Le aziende sono attraversate da un importante cambiamento, che aumenta ulteriormente i rischi. Attratte da quella che è stata definita la quarta rivoluzione industriale, le imprese prestano poca attenzione ai pericoli della trasformazione digitale. Il passaggio a strumenti di lavorazione in grado di connettersi in rete, incrementa, infatti, le probabilità che siano compromesse dagli hacker. Il problema principale è che le aziende, nonostante gli attacchi siano in costante aumento, continuano a non essere capaci di fronteggiare una violazione informatica, commettendo alcuni banali ma gravissimi errori. Sbagli che purtroppo rischiano anche di compromettere il destino dell’impresa.

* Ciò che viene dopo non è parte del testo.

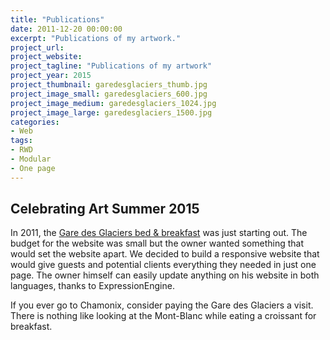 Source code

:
 ```yaml
---
title: "Publications"
date: 2011-12-20 00:00:00
excerpt: "Publications of my artwork."
project_url: 
project_website: 
project_tagline: "Publications of my artwork"
project_year: 2015
project_thumbnail: garedesglaciers_thumb.jpg
project_image_small: garedesglaciers_600.jpg
project_image_medium: garedesglaciers_1024.jpg
project_image_large: garedesglaciers_1500.jpg
categories:
- Web
tags:
- RWD
- Modular
- One page
---
```


## Celebrating Art Summer 2015

In 2011, the [Gare des Glaciers bed & breakfast](http://www.garedesglaciers.com) was just starting out. The budget for the website was small but the owner wanted something that would set the website apart. We decided to build a responsive website that would give guests and potential clients everything they needed in just one page. The owner himself can easily update anything on his website in both languages, thanks to ExpressionEngine.

If you ever go to Chamonix, consider paying the Gare des Glaciers a visit. There is nothing like looking at the Mont-Blanc while eating a croissant for breakfast. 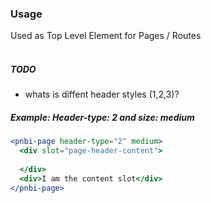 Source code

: ### Usage

Used as Top Level Element for Pages / Routes
<br><br>

##### TODO
* whats is diffent header styles (1,2,3)? 

##### Example: Header-type: 2 and size: medium

```jsx
<pnbi-page header-type="2" medium>
  <div slot="page-header-content">
    
  </div>
  <div>I am the content slot</div>
</pnbi-page>
```
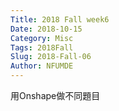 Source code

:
 ```yaml
---
Title: 2018 Fall week6
Date: 2018-10-15
Category: Misc
Tags: 2018Fall
Slug: 2018-Fall-06
Author: NFUMDE
---
```


用Onshape做不同題目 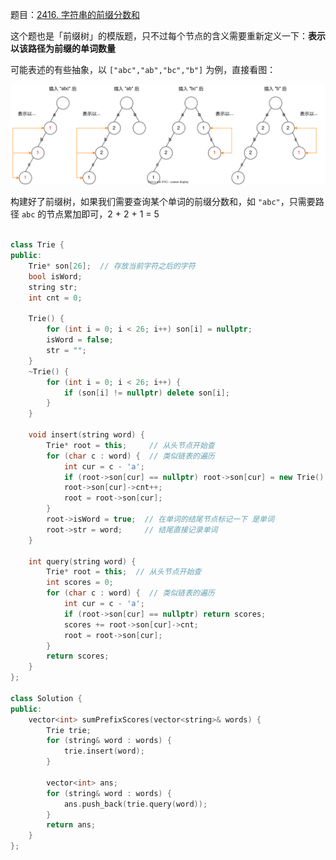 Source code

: 题目：[2416. 字符串的前缀分数和](https://leetcode.cn/problems/sum-of-prefix-scores-of-strings/)

这个题也是「前缀树」的模版题，只不过每个节点的含义需要重新定义一下：**表示以该路径为前缀的单词数量**

可能表述的有些抽象，以 `["abc","ab","bc","b"]` 为例，直接看图：

![432.svg](../doc/1663472794-nWROae-432.svg)

构建好了前缀树，如果我们需要查询某个单词的前缀分数和，如 `"abc"`，只需要路径 `abc` 的节点累加即可，2 + 2 + 1 = 5

```c++

class Trie {
public:
    Trie* son[26];  // 存放当前字符之后的字符
    bool isWord;
    string str;
    int cnt = 0;

    Trie() {
        for (int i = 0; i < 26; i++) son[i] = nullptr;
        isWord = false;
        str = "";
    }
    ~Trie() {
        for (int i = 0; i < 26; i++) {
            if (son[i] != nullptr) delete son[i];
        }
    }

    void insert(string word) {
        Trie* root = this;     // 从头节点开始查
        for (char c : word) {  // 类似链表的遍历
            int cur = c - 'a';
            if (root->son[cur] == nullptr) root->son[cur] = new Trie();
            root->son[cur]->cnt++;
            root = root->son[cur];
        }
        root->isWord = true;  // 在单词的结尾节点标记一下 是单词
        root->str = word;     // 结尾直接记录单词
    }

    int query(string word) {
        Trie* root = this;  // 从头节点开始查
        int scores = 0;
        for (char c : word) {  // 类似链表的遍历
            int cur = c - 'a';
            if (root->son[cur] == nullptr) return scores;
            scores += root->son[cur]->cnt;
            root = root->son[cur];
        }
        return scores;
    }
};

class Solution {
public:
    vector<int> sumPrefixScores(vector<string>& words) {
        Trie trie;
        for (string& word : words) {
            trie.insert(word);
        }

        vector<int> ans;
        for (string& word : words) {
            ans.push_back(trie.query(word));
        }
        return ans;
    }
};

```

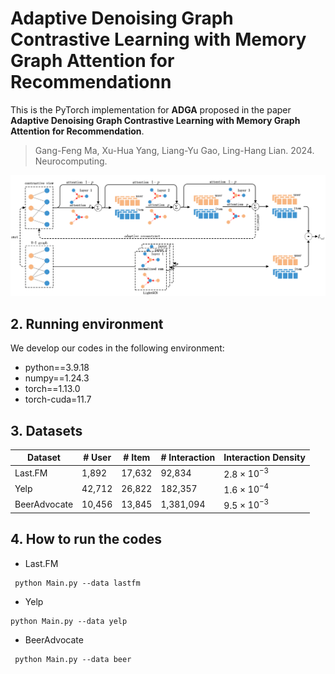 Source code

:  # Adaptive Denoising Graph Contrastive Learning with Memory Graph Attention for Recommendationn

This is the PyTorch implementation for **ADGA** proposed in the paper **Adaptive Denoising Graph Contrastive Learning with Memory Graph Attention for Recommendation**.

> Gang-Feng Ma, Xu-Hua Yang, Liang-Yu Gao, Ling-Hang Lian. 2024. Neurocomputing.

![img_1.png](img_1.png)

## 2. Running environment

We develop our codes in the following environment:

- python==3.9.18
- numpy==1.24.3
- torch==1.13.0
- torch-cuda=11.7

## 3. Datasets

| Dataset      | # User   | # Item | # Interaction | Interaction Density |
| ------------ |----------| ------ | ------------- | ------------------- |
| Last.FM      | 1,892    | 17,632 | 92,834        | 2.8 × $10^{-3}$     |
| Yelp         | 42,712   | 26,822 | 182,357       | 1.6 × $10^{-4}$     |
| BeerAdvocate | 10,456   | 13,845 | 1,381,094     | 9.5 × $10^{-3}$     |

## 4. How to run the codes


- Last.FM

```python9
 python Main.py --data lastfm
```

- Yelp

```python9
python Main.py --data yelp
```

- BeerAdvocate

```python9
 python Main.py --data beer
```
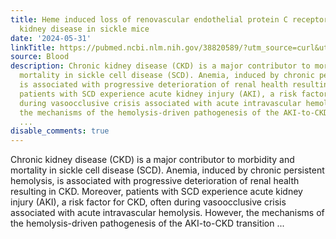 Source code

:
 ```yaml
---
title: Heme induced loss of renovascular endothelial protein C receptor promotes chronic
  kidney disease in sickle mice
date: '2024-05-31'
linkTitle: https://pubmed.ncbi.nlm.nih.gov/38820589/?utm_source=curl&utm_medium=rss&utm_campaign=journals&utm_content=7603509&fc=None&ff=20240601181226&v=2.18.0.post9+e462414
source: Blood
description: Chronic kidney disease (CKD) is a major contributor to morbidity and
  mortality in sickle cell disease (SCD). Anemia, induced by chronic persistent hemolysis,
  is associated with progressive deterioration of renal health resulting in CKD. Moreover,
  patients with SCD experience acute kidney injury (AKI), a risk factor for CKD, often
  during vasoocclusive crisis associated with acute intravascular hemolysis. However,
  the mechanisms of the hemolysis-driven pathogenesis of the AKI-to-CKD transition
  ...
disable_comments: true
---
```

Chronic kidney disease (CKD) is a major contributor to morbidity and mortality in sickle cell disease (SCD). Anemia, induced by chronic persistent hemolysis, is associated with progressive deterioration of renal health resulting in CKD. Moreover, patients with SCD experience acute kidney injury (AKI), a risk factor for CKD, often during vasoocclusive crisis associated with acute intravascular hemolysis. However, the mechanisms of the hemolysis-driven pathogenesis of the AKI-to-CKD transition ... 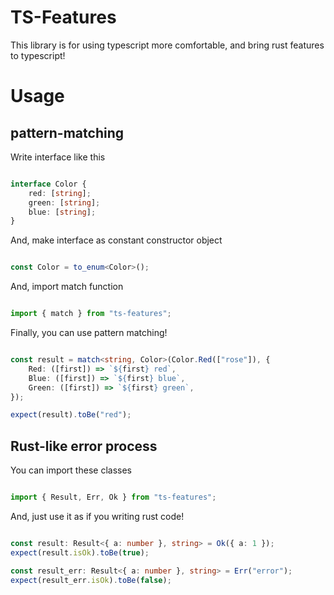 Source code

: # TS-Features

This library is for using typescript more comfortable, and bring rust features to typescript!

# Usage

## pattern-matching

Write interface like this

```typescript

interface Color {
    red: [string];
    green: [string];
    blue: [string];
}

```

And, make interface as constant constructor object

```typescript

const Color = to_enum<Color>();

```

And, import match function

```typescript

import { match } from "ts-features";

```

Finally, you can use pattern matching!

```typescript

const result = match<string, Color>(Color.Red(["rose"]), {
    Red: ([first]) => `${first} red`,
    Blue: ([first]) => `${first} blue`,
    Green: ([first]) => `${first} green`,
});

expect(result).toBe("red");

```

## Rust-like error process

You can import these classes

```typescript

import { Result, Err, Ok } from "ts-features";

```

And, just use it as if you writing rust code!

```typescript

const result: Result<{ a: number }, string> = Ok({ a: 1 });
expect(result.isOk).toBe(true);

const result_err: Result<{ a: number }, string> = Err("error");
expect(result_err.isOk).toBe(false);

```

Sicurezza informatica aziendale: i pericoli

È vero: gli attacchi ransomware subiti di recente, WannaCry e Petya, hanno spinto molte aziende ad aumentare il tetto degli investimenti in sicurezza informatica, che crescerà ancora, secondo alcune previsioni, nei prossimi anni. Ma c’è ancora tanto da fare. Ad esempio, una parte delle imprese è colpita dagli hacker tramite degli exploit, malware che sfruttano delle vulnerabilità, alcune anche vecchie di molti anni. Tante ancora non concepiscono, infatti, l’importanza di mantenere aggiornati i propri dispositivi, update che servono proprio per correggere le falle sfruttate dai cybercriminali

Poi c’è il fattore umano, anello debole dalla catena. Poche sono le società che diffondono, infatti, una cultura della sicurezza informatica. Come risultato, un comportamento scellerato di un dipendente – che per esempio apre un’email sospetta – rischia di spalancare le porte ai pirati informatici. In molti, inoltre, rilevano al telefono dati riservati, cadendo nella trappola orchestrata dagli hacker.

Sembrerebbe, comunque, che a minare la sicurezza informatica aziendale sia la scelta di credenziali molto deboli. Gli hacker, senza utilizzare particolari sistemi, sono abili a indovinare password e username. Per pigrizia molti utenti, infatti, scelgono chiavi deboli e facili da ricordare, mettendo così a rischio la cybersecurity dell’impresa.

Dunque, si capisce che per evitare il problema, l’unica soluzione è quella di utilizzare password più complesse e difficili per gli hacker da violare. Un’azione necessaria per le aziende per limitare le violazioni e quindi anche gli esborsi di denaro per porre rimedio ai danni subiti.